SW VandeCarr said:
Does the infinite universe have a beginning? Is it expanding?
Some ideas for an infinite universe have beginnings, others don't. Everything we see is expanding. Almost certainly everything far beyond could ever be observed from Earth is expanding.
Going back to the OP:
SW VandeCarr said:
The Big Bang model describes a smoothly expanding universe from a point where the current laws of physics break down. However if the universe is infinite, it would be infinite down to this point and presumably beyond it. This would imply instantaneous inflation from 0 to infinity. The universe would not pass through any intermediate stage. Is this a proper understanding of Alan Guth's original proposal, or would it have be substantially revised for an infinite universe?
EDIT: I'm including the inflation period in the description "smoothly expanding" since I assume there are no discontinuities in the Big Bang description from the point where it starts. In the infinite case, the universe would already be infinite at this point so instantaneous inflation would have had to come before.
One problem is speaking of the singularity as if it is a defined value. Don't think of it as zero, but as 0/0. It's not anything. It is truly undefined, not finite or infinite, just a discontinuity. In particular, it is not a point where the universe has a size of zero, in any model.
Apart from that, you've got it. Everything else is smooth, in the classical account. Of course, the nice smooth descriptions break apart as you approach scales where quantum effects apply for an the entire Hubble volume, and even well before that we need to combine ideas from quantum physics with relativistic physics ... which we can do pretty effectively in many ways.
To get into the details of Guth's proposals does in fact require quantum physics as well as relativity. But you can explain quite a lot of the end result pretty simply.
The vast majority of what we discuss about cosmology in this forum can be managed by trying to help people get to grips with the simple models in which the universe is approximated as a smooth uniform fluid. You can give simple numbers like matter density and dark energy density and rate of expansion and so on, and this takes you a long way into understanding cosmology, and inflation as well; particularly slow-roll inflation (I think).
The simple answers (which always leave someone curious and wanting more, of course, and rightly so) can be as follows.
- Is the universe infinite? We don't know.
- Is the universe expanding? Everything we see and also far beyond the range of anything we can see is all expanding. What happens when you go for absolutely everything; we don't know.
- Assuming the universe is infinite, does it have a beginning? We don't know. There's certainly a beginning of that volume which includes everything we see and a lot more beside, in the sense that a finite time ago all of that was tightly compressed and in a state that we don't understand all that well, before it began to be something we can now recognize as the universe.
People who want to speculate about resolutions of the unknowns often cannot shake some simple presumptions which seem so obvious to them they don't even see that they are making presumptions.

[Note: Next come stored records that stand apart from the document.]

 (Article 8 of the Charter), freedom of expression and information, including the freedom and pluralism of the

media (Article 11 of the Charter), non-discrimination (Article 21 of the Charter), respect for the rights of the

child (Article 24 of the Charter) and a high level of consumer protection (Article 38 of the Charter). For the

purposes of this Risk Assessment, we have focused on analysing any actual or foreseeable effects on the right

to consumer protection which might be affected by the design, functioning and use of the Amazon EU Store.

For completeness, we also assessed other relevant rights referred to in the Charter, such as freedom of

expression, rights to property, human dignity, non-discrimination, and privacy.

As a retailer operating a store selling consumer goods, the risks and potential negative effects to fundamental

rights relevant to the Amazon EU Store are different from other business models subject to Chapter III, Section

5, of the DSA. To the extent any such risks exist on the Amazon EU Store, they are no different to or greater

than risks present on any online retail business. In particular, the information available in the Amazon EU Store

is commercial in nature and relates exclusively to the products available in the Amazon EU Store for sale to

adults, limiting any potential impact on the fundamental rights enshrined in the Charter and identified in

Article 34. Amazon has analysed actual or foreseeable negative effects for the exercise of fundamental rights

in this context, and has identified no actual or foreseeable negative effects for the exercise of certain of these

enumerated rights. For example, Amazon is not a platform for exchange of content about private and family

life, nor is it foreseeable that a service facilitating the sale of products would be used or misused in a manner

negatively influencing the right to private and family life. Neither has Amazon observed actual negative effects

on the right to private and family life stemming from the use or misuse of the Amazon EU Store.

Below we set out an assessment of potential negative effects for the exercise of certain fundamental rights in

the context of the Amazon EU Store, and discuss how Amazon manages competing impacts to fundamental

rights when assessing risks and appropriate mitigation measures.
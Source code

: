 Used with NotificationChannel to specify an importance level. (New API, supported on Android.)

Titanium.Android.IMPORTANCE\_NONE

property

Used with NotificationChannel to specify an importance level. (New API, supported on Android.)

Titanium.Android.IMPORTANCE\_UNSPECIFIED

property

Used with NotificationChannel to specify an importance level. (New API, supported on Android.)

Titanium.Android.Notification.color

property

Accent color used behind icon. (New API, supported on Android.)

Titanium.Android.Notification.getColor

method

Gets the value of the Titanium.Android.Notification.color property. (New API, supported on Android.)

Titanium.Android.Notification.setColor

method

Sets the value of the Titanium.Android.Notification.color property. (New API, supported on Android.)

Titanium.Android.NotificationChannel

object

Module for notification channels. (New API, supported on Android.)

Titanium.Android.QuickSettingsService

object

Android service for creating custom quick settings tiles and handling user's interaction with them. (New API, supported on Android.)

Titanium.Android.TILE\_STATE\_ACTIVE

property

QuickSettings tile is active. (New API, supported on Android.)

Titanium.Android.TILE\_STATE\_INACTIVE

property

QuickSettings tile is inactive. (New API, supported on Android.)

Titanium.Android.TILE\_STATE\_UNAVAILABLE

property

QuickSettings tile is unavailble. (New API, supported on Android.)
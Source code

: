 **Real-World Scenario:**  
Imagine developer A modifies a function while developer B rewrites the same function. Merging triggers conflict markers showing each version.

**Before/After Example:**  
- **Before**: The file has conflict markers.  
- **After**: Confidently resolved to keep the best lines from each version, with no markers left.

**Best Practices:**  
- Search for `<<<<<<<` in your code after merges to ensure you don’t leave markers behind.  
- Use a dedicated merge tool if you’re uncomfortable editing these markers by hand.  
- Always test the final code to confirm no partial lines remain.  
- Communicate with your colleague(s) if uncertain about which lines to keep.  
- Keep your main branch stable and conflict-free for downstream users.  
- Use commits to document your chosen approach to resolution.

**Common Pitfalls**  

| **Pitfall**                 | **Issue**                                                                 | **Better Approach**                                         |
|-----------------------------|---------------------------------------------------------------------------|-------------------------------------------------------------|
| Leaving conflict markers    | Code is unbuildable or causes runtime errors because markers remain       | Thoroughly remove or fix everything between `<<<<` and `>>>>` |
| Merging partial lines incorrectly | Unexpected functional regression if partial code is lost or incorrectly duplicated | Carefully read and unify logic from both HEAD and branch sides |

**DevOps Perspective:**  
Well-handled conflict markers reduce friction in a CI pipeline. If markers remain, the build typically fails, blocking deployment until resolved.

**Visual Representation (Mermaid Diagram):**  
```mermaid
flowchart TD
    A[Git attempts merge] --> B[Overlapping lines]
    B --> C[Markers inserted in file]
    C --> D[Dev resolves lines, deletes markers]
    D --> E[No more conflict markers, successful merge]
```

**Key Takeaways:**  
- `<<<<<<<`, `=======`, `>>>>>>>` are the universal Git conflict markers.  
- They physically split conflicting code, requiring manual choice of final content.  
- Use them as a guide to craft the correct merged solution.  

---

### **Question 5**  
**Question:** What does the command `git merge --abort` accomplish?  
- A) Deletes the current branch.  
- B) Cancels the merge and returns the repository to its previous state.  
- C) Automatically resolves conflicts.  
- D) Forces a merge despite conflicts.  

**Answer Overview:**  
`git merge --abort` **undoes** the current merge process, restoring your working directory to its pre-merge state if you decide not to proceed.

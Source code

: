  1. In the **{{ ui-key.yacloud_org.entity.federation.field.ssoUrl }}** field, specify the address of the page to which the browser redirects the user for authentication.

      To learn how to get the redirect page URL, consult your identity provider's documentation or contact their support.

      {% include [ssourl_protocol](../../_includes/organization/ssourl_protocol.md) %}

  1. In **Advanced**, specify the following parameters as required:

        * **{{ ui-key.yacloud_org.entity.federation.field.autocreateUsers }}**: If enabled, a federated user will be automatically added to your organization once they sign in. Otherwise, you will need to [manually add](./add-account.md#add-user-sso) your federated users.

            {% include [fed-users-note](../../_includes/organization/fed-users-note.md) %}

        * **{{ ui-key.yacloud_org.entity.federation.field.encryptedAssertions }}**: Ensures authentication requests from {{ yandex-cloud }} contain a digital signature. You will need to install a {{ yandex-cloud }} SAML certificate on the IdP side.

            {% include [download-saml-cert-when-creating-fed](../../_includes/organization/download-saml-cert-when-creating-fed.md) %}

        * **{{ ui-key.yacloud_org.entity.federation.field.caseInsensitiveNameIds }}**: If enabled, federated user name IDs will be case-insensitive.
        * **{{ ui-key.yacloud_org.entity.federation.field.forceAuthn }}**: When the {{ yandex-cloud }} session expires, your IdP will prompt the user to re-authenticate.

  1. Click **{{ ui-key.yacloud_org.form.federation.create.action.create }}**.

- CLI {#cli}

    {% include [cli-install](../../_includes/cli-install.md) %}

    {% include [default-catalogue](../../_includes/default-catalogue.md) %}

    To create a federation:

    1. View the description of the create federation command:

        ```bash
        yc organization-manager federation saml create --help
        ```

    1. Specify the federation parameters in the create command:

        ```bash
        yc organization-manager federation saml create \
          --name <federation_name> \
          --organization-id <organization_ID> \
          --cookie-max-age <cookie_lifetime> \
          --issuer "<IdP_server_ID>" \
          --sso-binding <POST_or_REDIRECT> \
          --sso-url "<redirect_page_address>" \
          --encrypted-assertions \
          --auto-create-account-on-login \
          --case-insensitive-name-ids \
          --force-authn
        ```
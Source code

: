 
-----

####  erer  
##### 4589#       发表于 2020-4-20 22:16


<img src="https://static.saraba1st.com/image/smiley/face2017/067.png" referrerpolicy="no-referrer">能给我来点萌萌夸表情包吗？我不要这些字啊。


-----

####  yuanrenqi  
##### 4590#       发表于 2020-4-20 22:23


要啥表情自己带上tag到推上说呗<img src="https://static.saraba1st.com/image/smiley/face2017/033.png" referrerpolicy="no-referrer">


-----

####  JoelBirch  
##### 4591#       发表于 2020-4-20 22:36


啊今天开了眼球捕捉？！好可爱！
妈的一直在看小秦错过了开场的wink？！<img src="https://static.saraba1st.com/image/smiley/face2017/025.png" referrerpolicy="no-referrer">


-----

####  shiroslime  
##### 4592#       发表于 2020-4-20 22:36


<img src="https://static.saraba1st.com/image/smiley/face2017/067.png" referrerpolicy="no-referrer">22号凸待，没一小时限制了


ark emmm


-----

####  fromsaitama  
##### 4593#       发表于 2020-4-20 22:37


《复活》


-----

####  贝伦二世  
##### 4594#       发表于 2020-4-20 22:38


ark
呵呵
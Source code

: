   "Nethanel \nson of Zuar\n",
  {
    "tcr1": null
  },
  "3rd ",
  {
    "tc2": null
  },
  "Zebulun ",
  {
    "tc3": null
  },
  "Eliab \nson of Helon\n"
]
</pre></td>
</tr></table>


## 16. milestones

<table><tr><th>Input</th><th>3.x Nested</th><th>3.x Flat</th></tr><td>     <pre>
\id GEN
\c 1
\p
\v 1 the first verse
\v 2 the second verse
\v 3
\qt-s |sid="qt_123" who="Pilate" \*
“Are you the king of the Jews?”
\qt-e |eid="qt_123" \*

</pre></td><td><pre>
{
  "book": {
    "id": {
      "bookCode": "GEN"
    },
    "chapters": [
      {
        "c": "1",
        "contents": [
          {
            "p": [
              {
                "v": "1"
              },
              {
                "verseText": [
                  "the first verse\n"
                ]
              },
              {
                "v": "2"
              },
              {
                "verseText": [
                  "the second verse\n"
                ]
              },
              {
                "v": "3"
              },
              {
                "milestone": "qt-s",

For example, on space. Many beginners to the topic think in terms of a vast canvas, and the expanding universe occupying a part of it, and something else occupying other parts. But the expansion is not an expansion within a space, like stuff spreading out over a large canvas. Space itself swells to contain the expanding stuff of the universe. Resolutions of the unknown in relation to the extent of the whole universe are going to involve rethinking what you think about space at all.
For example, on time. Many beginners to the topic think in terms of an endless progression of events, with the bang occurring then, and us occurring now, and want to know about before, and after. But time itself is not that straightforward. Resolutions of the unknown in relation to the origins of the universe are going to involve rethinking what you think about time at all.
Inflation occupies a kind of middle ground in these matters. There are a number of different forms of inflation being considered. Inflation itself doesn't tell you about the origin of the universe. And inflation itself doesn't tell you whether the whole universe is finite or infinite.